Après près d’un demi-siècle de progrès supposés dans les relations raciales aux États-Unis, les modestes améliorations des écarts de réussite depuis 1965 ne peuvent qu’être qualifiées d’embarras national. Autrement dit, si nous continuons à combler les écarts au même rythme à l’avenir, il faudra environ deux siècles et demi avant que l’écart mathématique noir-blanc ne se referme et plus d’un siècle et demi jusqu’à ce que l’écart de lecture se referme. Si l’on s’attendait à ce que  » l’égalité des chances en matière d’éducation » mobilise les ressources des écoles du pays dans la poursuite de l’équité raciale, elle n’a sans doute pas atteint son objectif. Il n’a pas non plus augmenté le niveau global de performance des élèves du secondaire à la veille de leur diplôme, malgré l’augmentation considérable des ressources qui seront consacrées à l’éducation au cours des cinq décennies suivantes (voir figures 2, 3 et 4).
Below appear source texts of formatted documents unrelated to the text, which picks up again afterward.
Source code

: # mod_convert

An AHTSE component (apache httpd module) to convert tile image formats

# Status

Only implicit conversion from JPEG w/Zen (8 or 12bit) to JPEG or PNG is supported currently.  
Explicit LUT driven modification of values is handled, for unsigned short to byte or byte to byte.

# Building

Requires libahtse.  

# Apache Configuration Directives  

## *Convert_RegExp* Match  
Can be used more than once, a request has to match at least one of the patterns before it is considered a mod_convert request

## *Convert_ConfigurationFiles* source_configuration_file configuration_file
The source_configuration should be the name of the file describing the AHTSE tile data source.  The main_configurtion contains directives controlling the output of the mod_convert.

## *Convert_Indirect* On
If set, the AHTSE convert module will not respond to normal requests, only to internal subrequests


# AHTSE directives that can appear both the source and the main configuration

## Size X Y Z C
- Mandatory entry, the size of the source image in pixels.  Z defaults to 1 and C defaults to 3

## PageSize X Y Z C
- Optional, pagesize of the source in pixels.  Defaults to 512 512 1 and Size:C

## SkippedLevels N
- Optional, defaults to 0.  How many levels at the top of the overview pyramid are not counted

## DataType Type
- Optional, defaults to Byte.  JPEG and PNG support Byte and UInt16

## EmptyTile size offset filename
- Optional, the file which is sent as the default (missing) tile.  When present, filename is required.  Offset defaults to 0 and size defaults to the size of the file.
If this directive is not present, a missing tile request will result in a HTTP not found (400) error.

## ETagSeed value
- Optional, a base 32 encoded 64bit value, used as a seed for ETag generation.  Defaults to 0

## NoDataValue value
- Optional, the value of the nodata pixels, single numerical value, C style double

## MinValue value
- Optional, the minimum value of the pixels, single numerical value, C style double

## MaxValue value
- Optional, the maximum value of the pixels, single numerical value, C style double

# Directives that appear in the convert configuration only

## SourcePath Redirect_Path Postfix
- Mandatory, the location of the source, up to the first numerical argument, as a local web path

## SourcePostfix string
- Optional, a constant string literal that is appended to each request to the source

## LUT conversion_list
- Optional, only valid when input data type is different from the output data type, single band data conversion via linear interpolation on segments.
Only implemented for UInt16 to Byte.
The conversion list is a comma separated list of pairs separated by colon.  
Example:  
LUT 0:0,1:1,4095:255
Coleman a fait état d’une grande disparité des ressources scolaires d’une partie des États-Unis à l’autre, le Sud étant loin derrière le Nord-Est. Mais, à l’intérieur des régions, les différences raciales dans les ressources disponibles étaient modestes. Bien qu’il soit difficile de faire des comparaisons précises entre l’époque et aujourd’hui, les disparités régionales et raciales d’aujourd’hui dans les intrants éducatifs sont probablement assez similaires à celles rapportées par Coleman en 1966.

Ces résultats descriptifs globaux peuvent être considérés comme donnés, sans s’interroger sur la méthodologie statistique. Mais en fouillant dans les mauvaises herbes du rapport Coleman, il est évident que l’analyse de ce qui détermine la réussite laisse beaucoup à désirer. L’analyse présente deux défauts majeurs. Premièrement, il tente d’évaluer les facteurs qui déterminent les différences observées dans le rendement des élèves, mais il fait un mauvais travail. Deuxièmement, l’approche ne fournit pas de directives claires sur la manière d’améliorer les résultats.

En termes simples, la procédure statistique du rapport Coleman repose sur une approche problématique d’analyse par étapes de la variance, qui formule des hypothèses solides sur les facteurs qui sont des causes fondamentales de réalisation et ceux qui ont une importance secondaire. Coleman a supposé que les influences familiales venaient en premier et que les facteurs scolaires ne devaient être introduits dans l’analyse qu’après que tous les effets pouvant être attribués à la famille aient été identifiés. Par conséquent, la première étape de l’analyse statistique évalue dans quelle mesure la variation des résultats d’une école à l’autre peut être attribuée aux variations des facteurs liés aux antécédents familiaux. Ce n’est qu’une fois que ces facteurs de fond sont entièrement pris en compte que la deuxième étape est franchie — un examen des caractéristiques des écoles qui font la plus grande différence pour déterminer la variation du rendement des élèves.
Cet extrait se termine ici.